For those involved in the fighting 350 miles from the main Japanese islands, memories of the battle ar still as vivid today as if the battle had taken place yesterday, not 50 years ago when they went ashore as young men to do battle with a fanatical empire prepared to fight until the last.
For Bill Holman of Gilford, it was the first battle he had ever come close to. Bob Giguere of Laconia, who had gone ashore on the beaches of Normandy on D-Day the previous year, feared it would be his last.

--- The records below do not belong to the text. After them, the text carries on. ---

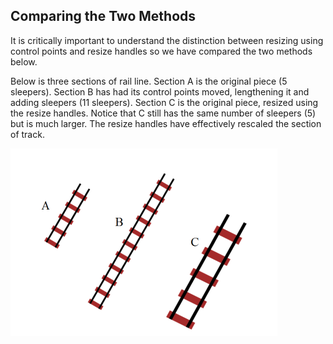 ## Comparing the Two Methods

It is critically important to understand the distinction between resizing using control points and resize handles so we have compared the two methods below.

Below is three sections of rail line. Section A is the original piece (5 sleepers). Section B has had its control points moved, lengthening it and adding sleepers (11 sleepers). Section C is the original piece, resized using the resize handles. Notice that C still has the same number of sleepers (5) but is much larger. The resize handles have effectively rescaled the section of track.

![Resizing_Control_Points_vs_Resize_Handles](./assets/Resizing_Control_Points_vs_Resize_Handles.png)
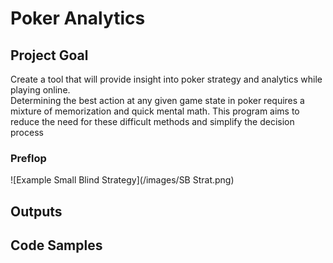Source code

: # Poker Analytics
## Project Goal
Create a tool that will provide insight into poker strategy and analytics while playing online.  
Determining the best action at any given game state in poker requires a mixture of memorization and quick mental math.
This program aims to reduce the need for these difficult methods and simplify the decision process
### Preflop
![Example Small Blind Strategy](/images/SB Strat.png)
## Outputs
## Code Samples
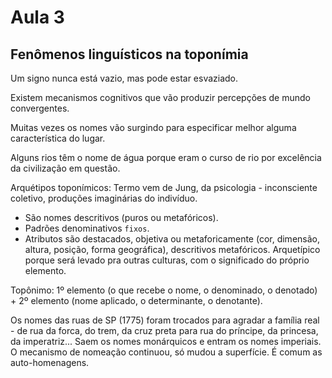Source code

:Aula 3
======

Fenômenos linguísticos na toponímia
-----------------------------------

Um signo nunca está vazio, mas pode estar esvaziado.

Existem mecanismos cognitivos que vão produzir percepções de mundo convergentes.

Muitas vezes os nomes vão surgindo para especificar melhor alguma característica do lugar.

Alguns rios têm o nome de água porque eram o curso de rio por excelência da civilização em questão.

Arquétipos toponímicos: Termo vem de Jung, da psicologia - inconsciente coletivo, produções imaginárias do indivíduo.
* São nomes descritivos (puros ou metafóricos).
* Padrões denominativos `fixos`.
* Atributos são destacados, objetiva ou metaforicamente (cor, dimensão, altura, posição, forma geográfica), descritivos metafóricos. Arquetípico porque será levado pra outras culturas, com o significado do próprio elemento.

Topônimo: 1º elemento (o que recebe o nome, o denominado, o denotado) + 2º elemento (nome aplicado, o determinante, o denotante).

Os nomes das ruas de SP (1775) foram trocados para agradar a família real - de rua da forca, do trem, da cruz preta para rua do príncipe, da princesa, da imperatriz... Saem os nomes monárquicos e entram os nomes imperiais. O mecanismo de nomeação continuou, só mudou a superfície. É comum as auto-homenagens.
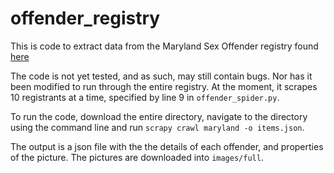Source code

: # offender_registry

This is code to extract data from the Maryland Sex Offender registry found [here](http://www.dpscs.state.md.us/sorSearch/)

The code is not yet tested, and as such, may still contain bugs. Nor has it been modified to run through the entire registry. At the moment, it scrapes 10 registrants at a time, specified by line 9 in `offender_spider.py`.

To run the code, download the entire directory, navigate to the directory using the command line and run `scrapy crawl maryland -o items.json`.

The output is a json file with the the details of each offender, and properties of the picture. The pictures are downloaded into `images/full`.
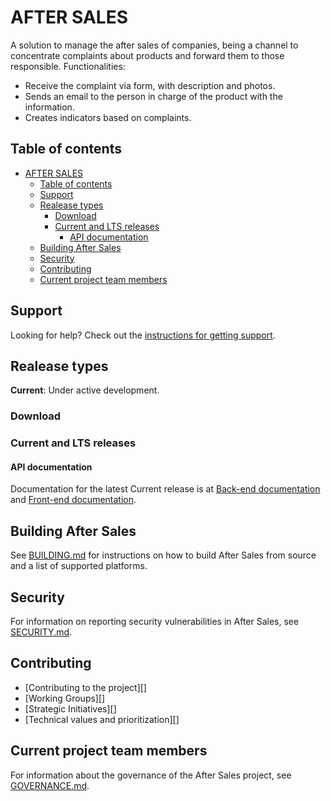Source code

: # AFTER SALES 

A solution to manage the after sales of companies, being a channel to concentrate complaints about products and forward them to those responsible.
Functionalities:
- Receive the complaint via form, with description and photos.
- Sends an email to the person in charge of the product with the information.
- Creates indicators based on complaints.


## Table of contents

- [AFTER SALES](#after-sales)
  - [Table of contents](#table-of-contents)
  - [Support](#support)
  - [Realease types](#realease-types)
    - [Download](#download)
    - [Current and LTS releases](#current-and-lts-releases)
      - [API documentation](#api-documentation)
  - [Building After Sales](#building-after-sales)
  - [Security](#security)
  - [Contributing](#contributing)
  - [Current project team members](#current-project-team-members)

## Support

Looking for help? Check out the
[instructions for getting support](.github/SUPPORT.md).

## Realease types

**Current**: Under active development.

### Download

### Current and LTS releases

#### API documentation

Documentation for the latest Current release is at [Back-end documentation](#backend-documentation) and [Front-end documentation](#frontend-documentation).

## Building After Sales

See [BUILDING.md](BUILDING.md) for instructions on how to build After Sales from
source and a list of supported platforms.

## Security

For information on reporting security vulnerabilities in After Sales, see
[SECURITY.md](./SECURITY.md).

## Contributing 

* [Contributing to the project][]
* [Working Groups][]
* [Strategic Initiatives][]
* [Technical values and prioritization][]

## Current project team members

For information about the governance of the After Sales project, see
[GOVERNANCE.md](./GOVERNANCE.md).
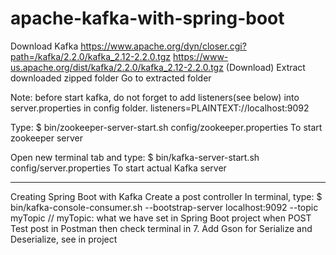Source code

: # apache-kafka-with-spring-boot

Download Kafka
https://www.apache.org/dyn/closer.cgi?path=/kafka/2.2.0/kafka_2.12-2.2.0.tgz
https://www-us.apache.org/dist/kafka/2.2.0/kafka_2.12-2.2.0.tgz (Download)
Extract downloaded zipped folder 
Go to extracted folder

Note: before start kafka, do not forget to add listeners(see below) into server.properties in config folder.
  listeners=PLAINTEXT://localhost:9092
  

Type: $ bin/zookeeper-server-start.sh config/zookeeper.properties 
To start zookeeper server

Open new terminal tab and type: $ bin/kafka-server-start.sh config/server.properties 
To start actual Kafka server



--------------------------------------------------------------------------------------------------------------------------------

Creating Spring Boot with Kafka
Create a post controller
In terminal, type: $ bin/kafka-console-consumer.sh --bootstrap-server localhost:9092 --topic myTopic // myTopic: what we have set in Spring Boot project when POST
Test post in Postman then check terminal in 7.
Add Gson for Serialize and Deserialize, see in project
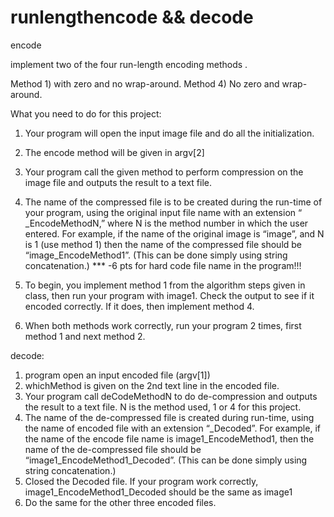 # runlengthencode  && decode

encode

implement two of the four run-length encoding methods . 

Method 1) with zero and no wrap-around. 
Method 4) No zero and wrap-around. 

What you need to do for this project:
1) Your program will open the input image file and do all the initialization.
2) The encode method will be given in argv[2]
3) Your program call the given method to perform compression on the image file and outputs the result to a text file.  
4) The name of the compressed file is to be created during the run-time of your program, using the original input file name with an extension “ _EncodeMethodN,”  where N is the method number in which the user entered. For example, if the name of the original image is “image”,  and N is 1 (use method 1)  then the name of the compressed file should be “image_EncodeMethod1”.   (This can be done simply using string concatenation.) *** -6 pts for hard code file name in the program!!!
5) To begin, you implement method 1 from the algorithm steps given in class, then run your program with image1. Check the output to see if it encoded correctly. If it does, then implement method 4. 

6) When both methods work correctly, run your program 2 times, first method 1 and next method 2.





decode:
1) program open an input encoded file  (argv[1])
2) whichMethod is given on the 2nd text line in the encoded file.
3) Your program call deCodeMethodN to do de-compression and outputs the result to a text file. N is the method used, 1 or 4 for this project.
4) The name of the de-compressed file is created during run-time, using the name of encoded file with an extension “_Decoded”. For example, if the name of the encode file name is image1_EncodeMethod1, then the name of the de-compressed file should be “image1_EncodeMethod1_Decoded”.   (This can be done simply using string concatenation.) 
5) Closed the Decoded file.  If your program work correctly, image1_EncodeMethod1_Decoded should be the same as image1
6) Do the same for the other three encoded files.
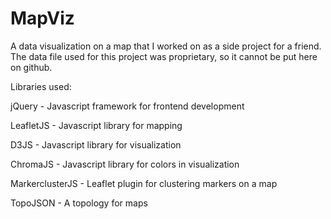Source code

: # MapViz

A data visualization on a map that I worked on as a side project for a friend. The data file used for this project was proprietary, so it cannot be put here on github.

Libraries used:

jQuery - Javascript framework for frontend development

LeafletJS - Javascript library for mapping

D3JS - Javascript library for visualization

ChromaJS - Javascript library for colors in visualization

MarkerclusterJS - Leaflet plugin for clustering markers on a map

TopoJSON - A topology for maps
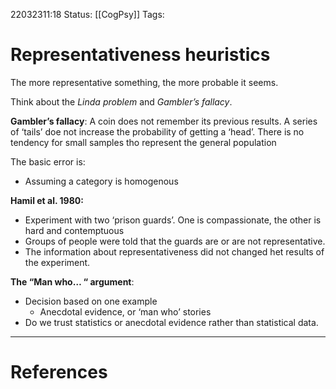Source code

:22032311:18
Status:  [[CogPsy]] 
Tags: 

# Representativeness heuristics

The more representative something, the more probable it seems.

Think about the *Linda problem* and *Gambler’s fallacy*. 

**Gambler’s fallacy**: A coin does not remember its previous results. A series of ‘tails’ doe not increase the probability of getting a ‘head’. 
	There is no tendency for small samples tho represent the general population


The basic error is:
- Assuming a category is homogenous 

**Hamil et al. 1980:**
- Experiment with two ‘prison guards’. One is compassionate, the other is hard and contemptuous
- Groups of people were told that the guards are or are not representative.
- The information about representativeness did not changed het results of the experiment. 

**The “Man who… “ argument**:
- Decision based on one example
	- Anecdotal evidence, or ‘man who’ stories
- Do we trust statistics or anecdotal evidence rather than statistical data.


---
# References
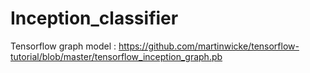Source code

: # Inception_classifier

Tensorflow graph model : https://github.com/martinwicke/tensorflow-tutorial/blob/master/tensorflow_inception_graph.pb

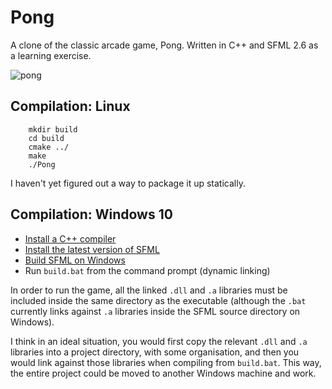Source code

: # Pong

A clone of the classic arcade game, Pong. Written in C++ and SFML 2.6 as a learning exercise.

![pong](https://github.com/user-attachments/assets/46f89c26-967d-4bb1-88cd-0fb6ae8cd4d2)

## Compilation: Linux

        mkdir build
        cd build
        cmake ../
        make
        ./Pong
        
I haven't yet figured out a way to package it up statically.

## Compilation: Windows 10

* [Install a C++ compiler](https://code.visualstudio.com/docs/cpp/config-mingw)
* [Install the latest version of SFML](https://www.sfml-dev.org/download/sfml/3.0.0)
* [Build SFML on Windows](https://www.sfml-dev.org/tutorials/3.0/getting-started/build-from-source)
* Run `build.bat` from the command prompt (dynamic linking)

In order to run the game, all the linked `.dll` and `.a` libraries must be included
inside the same directory as the executable (although the `.bat` currently links
against `.a` libraries inside the SFML source directory on Windows).

I think in an ideal situation, you would first copy the relevant `.dll` and `.a`
libraries into a project directory, with some organisation, and then you would
link against those libraries when compiling from `build.bat`. This way, the entire
project could be moved to another Windows machine and work.
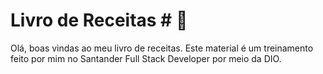 # Livro de Receitas # :book:

Olá, boas vindas ao meu livro de receitas. Este material é um treinamento feito por mim no Santander Full Stack Developer por meio da DIO.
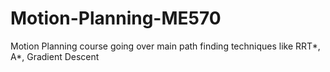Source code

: # Motion-Planning-ME570
Motion Planning course going over main path finding techniques like RRT*, A*, Gradient Descent
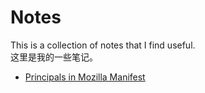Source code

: # Notes

This is a collection of notes that I find useful.<br/>
这里是我的一些笔记。

- [Principals in Mozilla Manifest](./principles-in-mozilla-manifesto.mdx)
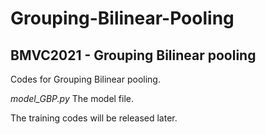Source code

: # Grouping-Bilinear-Pooling
BMVC2021 - Grouping Bilinear pooling
-----------------------------------------------------------------------
Codes for Grouping Bilinear pooling.

*model_GBP.py*  The model file. 

The training codes will be released later.

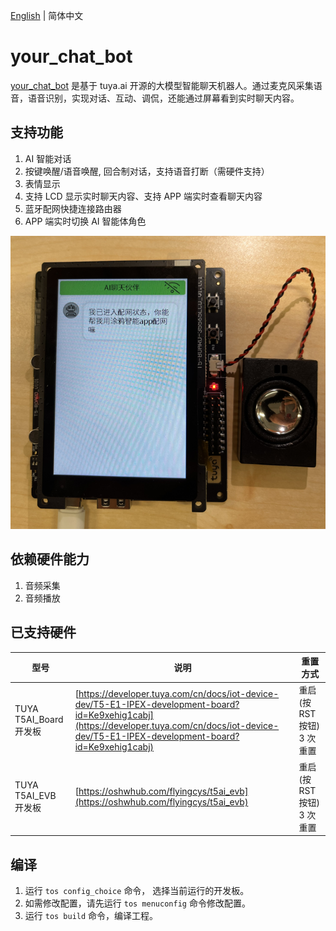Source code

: [English](./README.md) | 简体中文

# your_chat_bot
 [your_chat_bot](https://github.com/tuya/TuyaOpen/tree/master/apps/tuya.ai/your_chat_bot) 是基于 tuya.ai 开源的大模型智能聊天机器人。通过麦克风采集语音，语音识别，实现对话、互动、调侃，还能通过屏幕看到实时聊天内容。


## 支持功能

1. AI 智能对话
2. 按键唤醒/语音唤醒, 回合制对话，支持语音打断（需硬件支持）
3. 表情显示
4. 支持 LCD 显示实时聊天内容、支持 APP 端实时查看聊天内容
5. 蓝牙配网快捷连接路由器
6. APP 端实时切换 AI 智能体角色

![](../../../docs/images/apps/your_chat_bot.png)

## 依赖硬件能力
1. 音频采集
2. 音频播放

## 已支持硬件
|  型号  | 说明 | 重置方式 |
| --- | --- | --- | 
| TUYA T5AI_Board 开发板 | [https://developer.tuya.com/cn/docs/iot-device-dev/T5-E1-IPEX-development-board?id=Ke9xehig1cabj](https://developer.tuya.com/cn/docs/iot-device-dev/T5-E1-IPEX-development-board?id=Ke9xehig1cabj) | 重启(按 RST 按钮) 3 次重置 |
| TUYA T5AI_EVB 开发板 | [https://oshwhub.com/flyingcys/t5ai_evb](https://oshwhub.com/flyingcys/t5ai_evb) | 重启(按 RST 按钮) 3 次重置 |


## 编译
1. 运行 `tos config_choice` 命令， 选择当前运行的开发板。
2. 如需修改配置，请先运行 `tos menuconfig` 命令修改配置。
3. 运行 `tos build` 命令，编译工程。
  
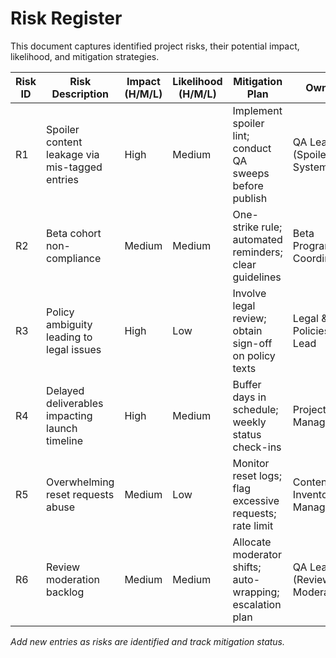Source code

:# Risk Register

This document captures identified project risks, their potential impact, likelihood, and mitigation strategies.

| Risk ID | Risk Description                                | Impact (H/M/L) | Likelihood (H/M/L) | Mitigation Plan                                           | Owner                         |
|---------|------------------------------------------------|----------------|--------------------|-----------------------------------------------------------|-------------------------------|
| R1      | Spoiler content leakage via mis-tagged entries | High           | Medium             | Implement spoiler lint; conduct QA sweeps before publish | QA Lead (Spoiler System)      |
| R2      | Beta cohort non-compliance                     | Medium         | Medium             | One-strike rule; automated reminders; clear guidelines   | Beta Program Coordinator      |
| R3      | Policy ambiguity leading to legal issues       | High           | Low                | Involve legal review; obtain sign-off on policy texts    | Legal & Policies Lead         |
| R4      | Delayed deliverables impacting launch timeline | High           | Medium             | Buffer days in schedule; weekly status check-ins         | Project Manager               |
| R5      | Overwhelming reset requests abuse              | Medium         | Low                | Monitor reset logs; flag excessive requests; rate limit  | Content Inventory Manager     |
| R6      | Review moderation backlog                      | Medium         | Medium             | Allocate moderator shifts; auto-wrapping; escalation plan| QA Lead (Review Moderation)   |

*Add new entries as risks are identified and track mitigation status.*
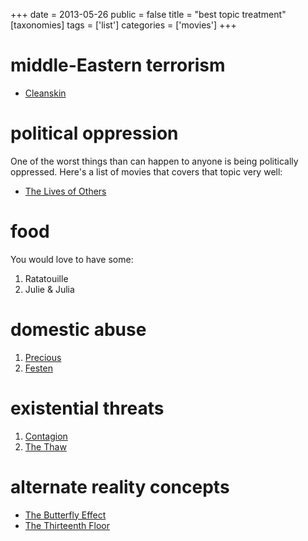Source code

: +++
date = 2013-05-26
public = false
title = "best topic treatment"
[taxonomies]
tags = ['list']
categories = ['movies']
+++

middle-Eastern terrorism
========================

-   [Cleanskin]

political oppression
====================

One of the worst things than can happen to anyone is being politically
oppressed. Here's a list of movies that covers that topic very well:

-   [The Lives of Others]

food
====

You would love to have some:

1.  Ratatouille
2.  Julie & Julia

domestic abuse
==============

1.  [Precious]
2.  [Festen]

existential threats
===================

1.  [Contagion]
2.  [The Thaw]

alternate reality concepts
==========================

-   [The Butterfly Effect]
-   [The Thirteenth Floor]

  [Cleanskin]: http://tshepang.net/cleanskin-2012
  [The Lives of Others]: http://tshepang.net/the-lives-of-others-2006
  [Precious]: http://tshepang.net/precious-2009
  [Festen]: http://tshepang.net/festen-1998
  [Contagion]: http://tshepang.net/contagion-2011
  [The Thaw]: http://tshepang.net/the-thaw-2009
  [The Butterfly Effect]: http://tshepang.net/the-butterfly-effect-2004
  [The Thirteenth Floor]: http://tshepang.net/the-thirteenth-floor-1999
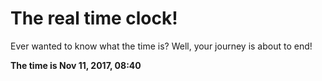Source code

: # The real time clock!

Ever wanted to know what the time is? Well, your journey is about to end!

**The time is Nov 11, 2017, 08:40**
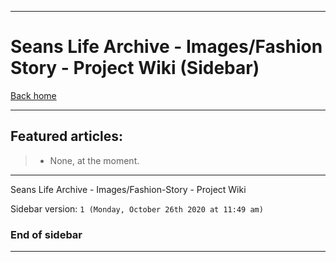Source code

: 
***

# Seans Life Archive - Images/Fashion Story - Project Wiki (Sidebar)

[Back home](https://github.com/seanpm2001/SeansLifeArchive_Images_Fashion-Story/wiki/)

***

## Featured articles:

> * None, at the moment.

***

Seans Life Archive - Images/Fashion-Story - Project Wiki

Sidebar version: `1 (Monday, October 26th 2020 at 11:49 am)`

### End of sidebar

***
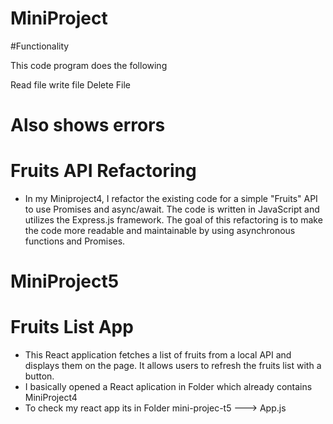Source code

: # MiniProject

#Functionality

This code program does the following

Read file
write file
Delete File

# Also shows errors

# Fruits API Refactoring

- In my Miniproject4, I refactor the existing code for a simple "Fruits" API to use Promises and async/await. The code is written in JavaScript and utilizes the Express.js framework. The goal of this refactoring is to make the code more readable and maintainable by using asynchronous functions and Promises.

# MiniProject5
# Fruits List App
- This React application fetches a list of fruits from a local API and displays them on the page. It allows users to refresh the fruits list with a button.
- I basically opened a React aplication in Folder which already contains MiniProject4
- To check my react app its in Folder mini-projec-t5 ---> App.js
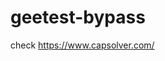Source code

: # geetest-bypass
check https://www.capsolver.com/ 





















                                                                                                                                   
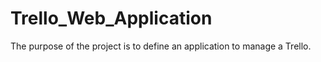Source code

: # Trello_Web_Application
The purpose of the project is to define an application to manage a Trello.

Holman still has a 7 mm Japanese army rifle, a helmet and canteen that he took from the body of a Japanese solider. Giguere no longer has, but vividly remembers, the letter he penned to his mother which was left on board ship with instructions to have it mailed to her “in case something happens to me.”
One of First Ashore
Japanese snipers had begun to infiltrate the area. “John Diefenbach told me to round up the other guys and get ready to leave. There was a cemetery near there above a village and some of the guys would go there and smash open the urns, looking for gold teeth. I went there and found them and just as I did a sniper fired at us and hit me in the foot.”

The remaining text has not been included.